Mariadb – How to speed up this query

indexmariadbmariadb-10.1performancequery-performance

Here is the definition of the relevant table:

CREATE TABLE IF NOT EXISTS pricehistory (
        id INTEGER(6) UNSIGNED AUTO_INCREMENT PRIMARY KEY,
        price INTEGER NOT NULL,
        region VARCHAR(20) NOT NULL,
        timestamp TIMESTAMP NOT NULL,
        is_from_api INTEGER DEFAULT 0)

Here is the query at issue:

SELECT MAX(price) AS price 
FROM pricehistory 
WHERE UNIX_TIMESTAMP(CONVERT_TZ(timestamp, '+00:00', 'SYSTEM')) 
      > 
      UNIX_TIMESTAMP(CONVERT_TZ(DATE_SUB(NOW(), INTERVAL 1000 DAY), '+00:00', 'SYSTEM')) 
  AND region='us';

Here is the Explain

id: 1
select_type: SIMPLE
table: pricehistory
type: ALL
possible_keys: NULL
key: NULL
key_len: NULL
ref: NULL
rows: 368040
Extra: Using where

Ok so this query runs really slow. I think it takes about 500ms to run for only 300k-400k rows.

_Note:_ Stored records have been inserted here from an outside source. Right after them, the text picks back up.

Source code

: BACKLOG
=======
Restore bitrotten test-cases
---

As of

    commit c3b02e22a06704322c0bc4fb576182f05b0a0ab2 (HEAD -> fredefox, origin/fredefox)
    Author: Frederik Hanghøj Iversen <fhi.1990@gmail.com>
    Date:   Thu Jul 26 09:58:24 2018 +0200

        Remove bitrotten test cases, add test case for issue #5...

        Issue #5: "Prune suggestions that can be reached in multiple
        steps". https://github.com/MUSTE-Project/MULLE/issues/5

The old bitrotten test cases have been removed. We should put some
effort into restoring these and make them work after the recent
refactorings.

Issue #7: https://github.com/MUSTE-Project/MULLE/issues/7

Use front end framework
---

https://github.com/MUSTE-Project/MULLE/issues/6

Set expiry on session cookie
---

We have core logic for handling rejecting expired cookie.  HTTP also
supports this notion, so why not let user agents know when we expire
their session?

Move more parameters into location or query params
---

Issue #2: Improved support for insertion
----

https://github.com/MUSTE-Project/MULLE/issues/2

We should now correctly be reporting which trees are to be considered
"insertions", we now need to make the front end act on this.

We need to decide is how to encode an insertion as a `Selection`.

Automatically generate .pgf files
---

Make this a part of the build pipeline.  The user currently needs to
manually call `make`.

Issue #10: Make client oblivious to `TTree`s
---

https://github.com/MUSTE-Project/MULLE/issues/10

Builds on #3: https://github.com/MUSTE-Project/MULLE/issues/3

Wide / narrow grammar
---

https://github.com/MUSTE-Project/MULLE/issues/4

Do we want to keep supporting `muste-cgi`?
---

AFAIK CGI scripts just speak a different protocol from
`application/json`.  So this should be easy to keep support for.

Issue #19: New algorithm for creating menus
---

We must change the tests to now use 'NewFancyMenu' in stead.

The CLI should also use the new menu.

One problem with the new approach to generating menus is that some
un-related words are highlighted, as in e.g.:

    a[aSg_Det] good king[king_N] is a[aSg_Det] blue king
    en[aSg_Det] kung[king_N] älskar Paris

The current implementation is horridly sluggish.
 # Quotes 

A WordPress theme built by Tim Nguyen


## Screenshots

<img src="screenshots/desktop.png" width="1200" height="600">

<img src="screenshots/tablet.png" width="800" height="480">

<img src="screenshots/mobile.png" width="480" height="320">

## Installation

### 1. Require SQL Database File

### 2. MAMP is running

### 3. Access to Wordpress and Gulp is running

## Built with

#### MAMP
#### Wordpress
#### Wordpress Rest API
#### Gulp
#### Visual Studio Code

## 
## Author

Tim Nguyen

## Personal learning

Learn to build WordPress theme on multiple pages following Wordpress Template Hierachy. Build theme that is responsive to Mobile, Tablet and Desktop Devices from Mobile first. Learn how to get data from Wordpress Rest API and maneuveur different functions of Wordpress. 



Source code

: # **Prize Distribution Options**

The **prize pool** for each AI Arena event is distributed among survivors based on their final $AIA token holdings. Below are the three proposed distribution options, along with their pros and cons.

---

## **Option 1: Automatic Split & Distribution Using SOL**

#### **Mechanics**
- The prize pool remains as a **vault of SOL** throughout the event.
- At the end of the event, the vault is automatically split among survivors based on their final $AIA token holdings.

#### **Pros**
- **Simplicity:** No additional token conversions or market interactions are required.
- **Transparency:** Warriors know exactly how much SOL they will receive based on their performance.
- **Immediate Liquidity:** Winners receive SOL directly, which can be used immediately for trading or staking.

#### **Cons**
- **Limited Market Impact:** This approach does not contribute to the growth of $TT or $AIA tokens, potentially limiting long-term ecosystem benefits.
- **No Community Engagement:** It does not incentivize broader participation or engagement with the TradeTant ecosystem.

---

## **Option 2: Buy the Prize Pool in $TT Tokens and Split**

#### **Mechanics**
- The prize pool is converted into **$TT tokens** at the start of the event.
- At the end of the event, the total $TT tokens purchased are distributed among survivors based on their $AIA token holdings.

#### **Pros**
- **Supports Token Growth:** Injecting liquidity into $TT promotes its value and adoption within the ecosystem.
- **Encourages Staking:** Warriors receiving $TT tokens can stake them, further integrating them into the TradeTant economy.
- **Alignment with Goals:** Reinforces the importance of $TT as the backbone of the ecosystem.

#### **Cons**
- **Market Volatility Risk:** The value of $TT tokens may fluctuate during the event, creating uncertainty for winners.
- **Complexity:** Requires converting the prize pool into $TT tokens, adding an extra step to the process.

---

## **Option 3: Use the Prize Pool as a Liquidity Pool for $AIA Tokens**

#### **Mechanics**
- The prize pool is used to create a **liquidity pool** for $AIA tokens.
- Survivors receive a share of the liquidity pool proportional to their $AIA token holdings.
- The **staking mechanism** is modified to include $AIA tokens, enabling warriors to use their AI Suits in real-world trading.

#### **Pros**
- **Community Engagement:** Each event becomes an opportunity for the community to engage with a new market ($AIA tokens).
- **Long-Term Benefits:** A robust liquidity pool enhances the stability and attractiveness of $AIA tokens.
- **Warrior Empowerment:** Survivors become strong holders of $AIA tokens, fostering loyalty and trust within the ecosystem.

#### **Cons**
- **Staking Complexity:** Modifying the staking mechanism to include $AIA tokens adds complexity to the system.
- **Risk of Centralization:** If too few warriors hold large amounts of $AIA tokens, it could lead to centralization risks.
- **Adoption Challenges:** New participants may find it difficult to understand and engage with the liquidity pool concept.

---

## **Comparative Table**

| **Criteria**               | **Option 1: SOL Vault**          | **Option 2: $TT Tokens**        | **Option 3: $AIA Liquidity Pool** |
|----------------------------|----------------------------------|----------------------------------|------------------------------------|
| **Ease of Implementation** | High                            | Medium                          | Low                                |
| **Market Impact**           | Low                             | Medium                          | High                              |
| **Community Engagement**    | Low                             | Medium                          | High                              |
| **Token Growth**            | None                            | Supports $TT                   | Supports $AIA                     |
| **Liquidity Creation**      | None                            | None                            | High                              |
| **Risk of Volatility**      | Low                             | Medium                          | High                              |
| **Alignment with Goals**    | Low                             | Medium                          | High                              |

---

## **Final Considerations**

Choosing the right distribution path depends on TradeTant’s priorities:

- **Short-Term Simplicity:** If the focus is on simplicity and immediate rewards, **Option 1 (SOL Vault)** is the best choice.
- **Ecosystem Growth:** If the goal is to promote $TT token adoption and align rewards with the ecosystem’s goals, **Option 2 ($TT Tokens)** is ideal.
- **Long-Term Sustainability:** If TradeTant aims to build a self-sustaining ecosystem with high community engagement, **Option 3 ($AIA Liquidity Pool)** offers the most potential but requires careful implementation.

Roughly 1/5 of all the rows have a region='us'. If I remove the UNIX_TIMESTAMP() function it drops the run time by about 100ms so I'll probably do that.

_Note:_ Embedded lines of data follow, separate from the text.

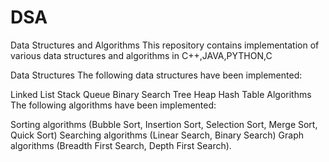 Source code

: # DSA
Data Structures and Algorithms
This repository contains implementation of various data structures and algorithms in C++,JAVA,PYTHON,C

Data Structures
The following data structures have been implemented:

Linked List
Stack
Queue
Binary Search Tree
Heap
Hash Table
Algorithms
The following algorithms have been implemented:

Sorting algorithms (Bubble Sort, Insertion Sort, Selection Sort, Merge Sort, Quick Sort)
Searching algorithms (Linear Search, Binary Search)
Graph algorithms (Breadth First Search, Depth First Search).

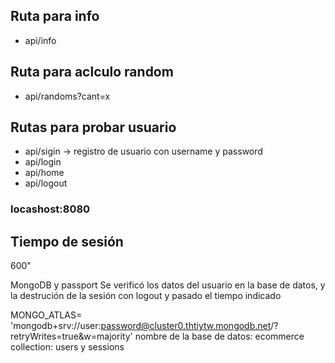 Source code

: ## Ruta para info
- api/info 

## Ruta para aclculo random
- api/randoms?cant=x


## Rutas para probar usuario
- api/sigin -> registro de usuario con username y password
- api/login 
- api/home 
- api/logout 

### locashost:8080

## Tiempo de sesión
600"

MongoDB y passport
Se verificó los datos del usuario en la base de datos, y la destrución de la sesión con logout y pasado el tiempo indicado


MONGO_ATLAS= 'mongodb+srv://user:password@cluster0.thtiytw.mongodb.net/?retryWrites=true&w=majority'
nombre de la base de datos: ecommerce collection: users y sessions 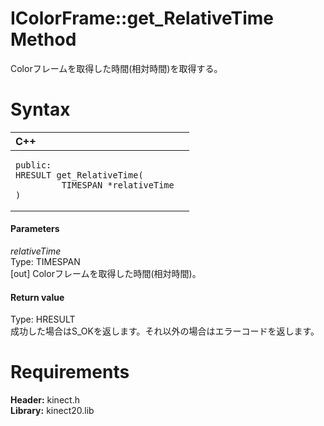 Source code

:IColorFrame::get\_RelativeTime Method  
=====================================  

Colorフレームを取得した時間(相対時間)を取得する。 <span id="syntaxSection"></span>

Syntax  
======  

<table>
<colgroup>
<col width="100%" />
</colgroup>
<thead>
<tr class="header">
<th align="left">C++</th>
</tr>
</thead>
<tbody>
<tr class="odd">
<td align="left"><pre><code>public:  
HRESULT get_RelativeTime(  
         TIMESPAN *relativeTime  
)</code></pre></td>
</tr>
</tbody>
</table>

<span id="ID4EG"></span>
#### Parameters  

*relativeTime*    
Type: TIMESPAN  
[out] Colorフレームを取得した時間(相対時間)。  

<span id="ID4EP"></span>
#### Return value  

Type: HRESULT  
成功した場合はS\_OKを返します。それ以外の場合はエラーコードを返します。  

<span id="requirements"></span>

Requirements  
============  

**Header:** kinect.h  
**Library:** kinect20.lib  



<!--Please do not edit the data in the comment block below.-->
<!--
TOCTitle : get_RelativeTime Method
RLTitle : IColorFrame::get_RelativeTime Method
KeywordK : get_RelativeTime method
KeywordK : IColorFrame::get_RelativeTime method
KeywordF : IColorFrame::get_RelativeTime
KeywordF : get_RelativeTime
KeywordF : Microsoft.Kinect.kinect.IColorFrame.get_RelativeTime(TIMESPAN@)
KeywordA : M:Microsoft.Kinect.kinect.IColorFrame.get_RelativeTime(TIMESPAN@)
AssetID : M:Microsoft.Kinect.kinect.IColorFrame.get_RelativeTime(TIMESPAN@)
Locale : en-us
CommunityContent : 1
APIType : Managed
APILocation : 
APIName : Microsoft.Kinect.kinect.IColorFrame::get_RelativeTime
TargetOS : Windows
TopicType : kbSyntax
DevLang : C++
DocSet : K4Wv2
ProjType : K4Wv2Proj
Technology : Kinect for Windows
Product : Kinect for Windows SDK v2
productversion : 20
-->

I've tried indexing, but I'm new to indexing and have never done it before. All the indexing I've done has either had no effect or slowed the query down even more.

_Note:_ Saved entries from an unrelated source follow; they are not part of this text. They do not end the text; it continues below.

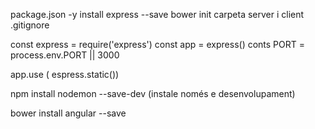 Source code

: package.json -y
install express --save
bower init
carpeta server i client
.gitignore 

const express = require('express')
const app = express()
conts PORT = process.env.PORT || 3000

app.use ( espress.static())


npm install nodemon --save-dev (instale només e desenvolupament)


bower install angular --save  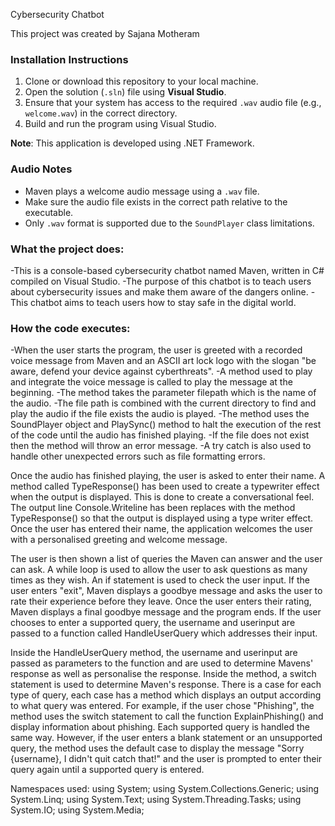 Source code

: Cybersecurity Chatbot

This project was created by Sajana Motheram 

### Installation Instructions

1. Clone or download this repository to your local machine.
2. Open the solution (`.sln`) file using **Visual Studio**.
3. Ensure that your system has access to the required `.wav` audio file (e.g., `welcome.wav`) in the correct directory.
4. Build and run the program using Visual Studio.

**Note**: This application is developed using .NET Framework.

### Audio Notes

- Maven plays a welcome audio message using a `.wav` file.
- Make sure the audio file exists in the correct path relative to the executable.
- Only `.wav` format is supported due to the `SoundPlayer` class limitations.

### What the project does:
-This is a console-based cybersecurity chatbot named Maven, written in C# compiled on Visual Studio. 
-The purpose of this chatbot is to teach users about cybersecurity issues and make them aware of the dangers online. 
-This chatbot aims to teach users how to stay safe in the digital world. 

### How the code executes:
-When the user starts the program, the user is greeted with a recorded voice message from Maven and an ASCII art lock logo with the slogan "be aware, defend your device against cyberthreats". 
-A method used to play and integrate the voice message is called to play the message at the beginning. 
-The method takes the parameter filepath which is the name of the audio.
-The file path is combined with the current directory to find and play the audio if the file exists the audio is played. 
-The method uses the SoundPlayer object and PlaySync() method to halt the execution of the rest of the code until the audio has finished playing. 
-If the file does not exist then the method will throw an error message. 
-A try catch is also used to handle other unexpected errors such as file formatting errors. 


Once the audio has finished playing, the user is asked to enter their name. A method called TypeResponse() has been used to create a typewriter effect when the output is displayed. This is done to create a conversational feel. The output line Console.Writeline has been replaces with the method TypeResponse() so that the output is displayed using a type writer effect. Once the user has entered their name, the application welcomes the user with a personalised greeting and welcome message. 

The user is then shown a list of queries the Maven can answer and the user can ask. A while loop is used to allow the user to ask questions as many times as they wish. An if statement is used to check the user input. If the user enters "exit", Maven displays a goodbye message and asks the user to rate their experience before they leave. Once the user enters their rating, Maven displays a final goodbye message and the program ends. If the user chooses to enter a supported query, the username and userinput are passed to a function called HandleUserQuery which addresses their input. 

Inside the HandleUserQuery method, the username and userinput are passed as parameters to the function and are used to determine Mavens' response as well as personalise the response. Inside the method, a switch statement is used to determine Maven's response. There is a case for each type of query, each case has a method which displays an output according to what query was entered. For example, if the user chose "Phishing", the method uses the switch statement to call the function ExplainPhishing() and display information about phishing. Each supported query is handled the same way. However, if the user enters a blank statement or an unsupported query, the method uses the default case to display the message "Sorry {username}, I didn't quit catch that!" and the user is prompted to enter their query again until a supported query is entered. 

Namespaces used: 
using System;
using System.Collections.Generic;
using System.Linq;
using System.Text;
using System.Threading.Tasks;
using System.IO;
using System.Media;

I need the max price in the last x days, of only 1/5 of the rows (region='us') in the whole table. I can't think of a way to build an index out of that.

Note: I also have a query that gets the minimum price.

Server version: 10.1.35-MariaDB – mariadb.org binary distribution.

Best Answer

Because your WHERE clasue referencing timestamp has the column wrapped in a function, it is not going to be able to use an index efficiently to may currently be scanning the whole table.

An index on region may help, but not a lot unless that column is quite selective (or at all if the majority of the rows are from the region you are looking at).

As you are applying the same functions to the column and the value you are searching through it with, you can just drop that: the inequality

UNIX_TIMESTAMP(CONVERT_TZ(timestamp, '+00:00', 'SYSTEM')) > UNIX_TIMESTAMP(CONVERT_TZ(DATE_SUB(NOW(), INTERVAL 1000 DAY), '+00:00', 'SYSTEM'))

is exactly equivelant to just

timestamp > DATE_SUB(NOW(), INTERVAL 1000 DAY)

and that will allow in index on timestamp to be useful.

With that change in place, a combined index on both timestamp and region is likely to be most helpful here. Perhaps also adding price to the end then the query running will not need separate lookups to find that column after filtering by the others (though this will increase the size of the index so you are trading space for perhaps only a small amount of speed).